» **Problem to solve**: The answer is an exact repeat of the entries below, with the pictures omitted.

Stored dataset items:

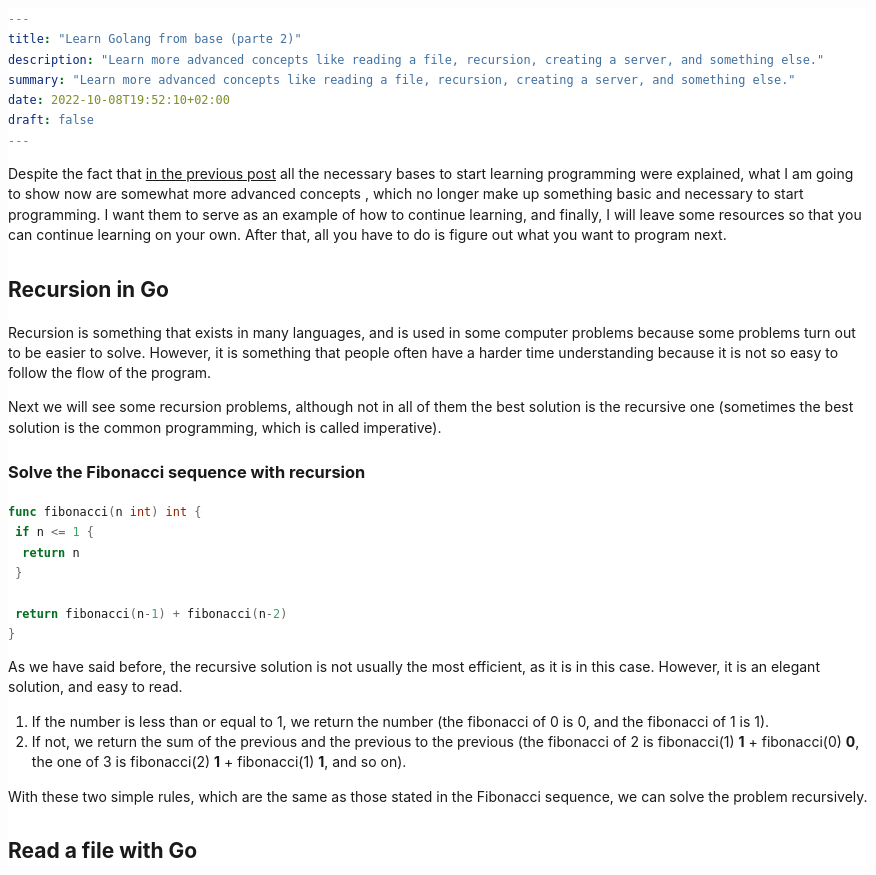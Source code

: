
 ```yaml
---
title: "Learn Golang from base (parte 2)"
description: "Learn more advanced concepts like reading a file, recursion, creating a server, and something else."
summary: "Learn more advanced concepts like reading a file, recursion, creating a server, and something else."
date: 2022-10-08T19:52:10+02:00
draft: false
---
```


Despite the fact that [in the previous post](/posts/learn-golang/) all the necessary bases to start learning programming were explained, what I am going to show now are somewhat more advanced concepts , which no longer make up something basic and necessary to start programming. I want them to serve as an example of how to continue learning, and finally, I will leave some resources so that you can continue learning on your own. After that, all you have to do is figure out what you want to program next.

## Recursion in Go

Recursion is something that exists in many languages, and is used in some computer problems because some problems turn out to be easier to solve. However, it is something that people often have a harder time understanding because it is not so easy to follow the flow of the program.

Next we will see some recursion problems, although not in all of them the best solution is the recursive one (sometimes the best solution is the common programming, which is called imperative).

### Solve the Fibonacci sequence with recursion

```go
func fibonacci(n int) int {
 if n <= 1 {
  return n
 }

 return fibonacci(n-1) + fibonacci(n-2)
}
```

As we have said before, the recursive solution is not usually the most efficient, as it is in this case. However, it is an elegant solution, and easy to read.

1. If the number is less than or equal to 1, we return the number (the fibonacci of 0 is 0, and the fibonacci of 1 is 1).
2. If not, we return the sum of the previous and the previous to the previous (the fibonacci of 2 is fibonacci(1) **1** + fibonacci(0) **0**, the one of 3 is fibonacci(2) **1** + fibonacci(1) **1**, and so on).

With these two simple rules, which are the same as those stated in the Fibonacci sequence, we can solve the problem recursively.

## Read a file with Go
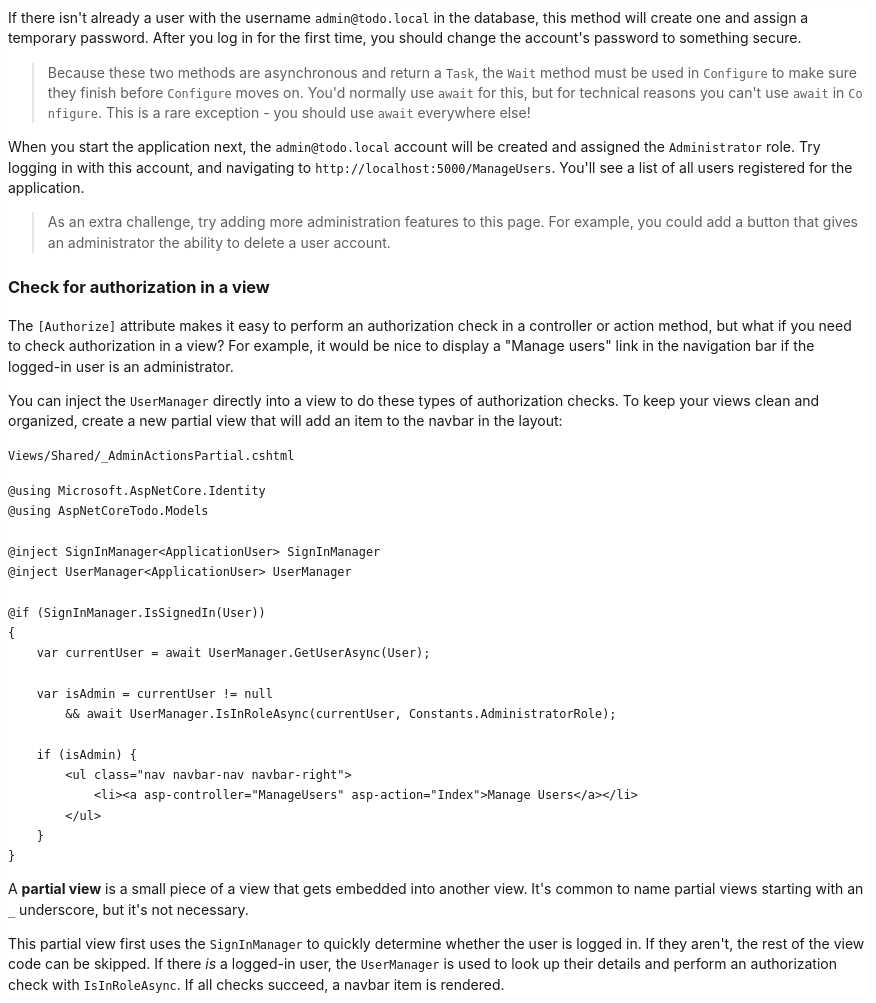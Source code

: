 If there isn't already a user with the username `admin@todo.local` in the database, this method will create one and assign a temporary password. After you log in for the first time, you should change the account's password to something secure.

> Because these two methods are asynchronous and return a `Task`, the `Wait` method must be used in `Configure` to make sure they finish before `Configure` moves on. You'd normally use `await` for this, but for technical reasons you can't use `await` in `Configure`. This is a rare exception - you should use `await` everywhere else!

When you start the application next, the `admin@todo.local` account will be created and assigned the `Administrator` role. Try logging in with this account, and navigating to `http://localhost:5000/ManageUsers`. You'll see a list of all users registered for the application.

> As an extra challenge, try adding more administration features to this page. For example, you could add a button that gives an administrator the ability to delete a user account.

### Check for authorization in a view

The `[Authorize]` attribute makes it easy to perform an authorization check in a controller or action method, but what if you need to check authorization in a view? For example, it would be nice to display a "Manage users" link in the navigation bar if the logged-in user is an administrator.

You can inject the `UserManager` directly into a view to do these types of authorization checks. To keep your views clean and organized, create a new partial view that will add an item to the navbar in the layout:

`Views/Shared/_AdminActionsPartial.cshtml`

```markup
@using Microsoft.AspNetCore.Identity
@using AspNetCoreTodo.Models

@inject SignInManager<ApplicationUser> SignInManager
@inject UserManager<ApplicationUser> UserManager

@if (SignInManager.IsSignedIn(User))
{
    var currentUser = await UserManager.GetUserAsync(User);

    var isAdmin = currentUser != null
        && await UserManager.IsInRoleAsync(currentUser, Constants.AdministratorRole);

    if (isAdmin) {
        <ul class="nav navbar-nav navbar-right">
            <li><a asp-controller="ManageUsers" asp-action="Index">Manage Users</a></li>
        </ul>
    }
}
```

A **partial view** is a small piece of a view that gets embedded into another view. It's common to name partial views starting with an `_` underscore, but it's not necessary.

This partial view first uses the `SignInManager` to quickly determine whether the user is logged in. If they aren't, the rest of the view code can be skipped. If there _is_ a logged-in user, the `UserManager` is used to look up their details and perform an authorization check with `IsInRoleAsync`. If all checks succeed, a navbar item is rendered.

» **Final answer**:
Source code

:
 ```yaml
---
title: "Learn Golang from base (parte 2)"
description: "Learn more advanced concepts like reading a file, recursion, creating a server, and something else."
summary: "Learn more advanced concepts like reading a file, recursion, creating a server, and something else."
date: 2022-10-08T19:52:10+02:00
draft: false
---
```


Despite the fact that [in the previous post](/posts/learn-golang/) all the necessary bases to start learning programming were explained, what I am going to show now are somewhat more advanced concepts , which no longer make up something basic and necessary to start programming. I want them to serve as an example of how to continue learning, and finally, I will leave some resources so that you can continue learning on your own. After that, all you have to do is figure out what you want to program next.

## Recursion in Go

Recursion is something that exists in many languages, and is used in some computer problems because some problems turn out to be easier to solve. However, it is something that people often have a harder time understanding because it is not so easy to follow the flow of the program.

Next we will see some recursion problems, although not in all of them the best solution is the recursive one (sometimes the best solution is the common programming, which is called imperative).

### Solve the Fibonacci sequence with recursion

```go
func fibonacci(n int) int {
 if n <= 1 {
  return n
 }

 return fibonacci(n-1) + fibonacci(n-2)
}
```

As we have said before, the recursive solution is not usually the most efficient, as it is in this case. However, it is an elegant solution, and easy to read.

1. If the number is less than or equal to 1, we return the number (the fibonacci of 0 is 0, and the fibonacci of 1 is 1).
2. If not, we return the sum of the previous and the previous to the previous (the fibonacci of 2 is fibonacci(1) **1** + fibonacci(0) **0**, the one of 3 is fibonacci(2) **1** + fibonacci(1) **1**, and so on).

With these two simple rules, which are the same as those stated in the Fibonacci sequence, we can solve the problem recursively.

## Read a file with Go
Source code

: If there isn't already a user with the username `admin@todo.local` in the database, this method will create one and assign a temporary password. After you log in for the first time, you should change the account's password to something secure.

> Because these two methods are asynchronous and return a `Task`, the `Wait` method must be used in `Configure` to make sure they finish before `Configure` moves on. You'd normally use `await` for this, but for technical reasons you can't use `await` in `Configure`. This is a rare exception - you should use `await` everywhere else!

When you start the application next, the `admin@todo.local` account will be created and assigned the `Administrator` role. Try logging in with this account, and navigating to `http://localhost:5000/ManageUsers`. You'll see a list of all users registered for the application.

> As an extra challenge, try adding more administration features to this page. For example, you could add a button that gives an administrator the ability to delete a user account.

### Check for authorization in a view

The `[Authorize]` attribute makes it easy to perform an authorization check in a controller or action method, but what if you need to check authorization in a view? For example, it would be nice to display a "Manage users" link in the navigation bar if the logged-in user is an administrator.

You can inject the `UserManager` directly into a view to do these types of authorization checks. To keep your views clean and organized, create a new partial view that will add an item to the navbar in the layout:

`Views/Shared/_AdminActionsPartial.cshtml`

```markup
@using Microsoft.AspNetCore.Identity
@using AspNetCoreTodo.Models

@inject SignInManager<ApplicationUser> SignInManager
@inject UserManager<ApplicationUser> UserManager

@if (SignInManager.IsSignedIn(User))
{
    var currentUser = await UserManager.GetUserAsync(User);

    var isAdmin = currentUser != null
        && await UserManager.IsInRoleAsync(currentUser, Constants.AdministratorRole);

    if (isAdmin) {
        <ul class="nav navbar-nav navbar-right">
            <li><a asp-controller="ManageUsers" asp-action="Index">Manage Users</a></li>
        </ul>
    }
}
```

A **partial view** is a small piece of a view that gets embedded into another view. It's common to name partial views starting with an `_` underscore, but it's not necessary.

This partial view first uses the `SignInManager` to quickly determine whether the user is logged in. If they aren't, the rest of the view code can be skipped. If there _is_ a logged-in user, the `UserManager` is used to look up their details and perform an authorization check with `IsInRoleAsync`. If all checks succeed, a navbar item is rendered.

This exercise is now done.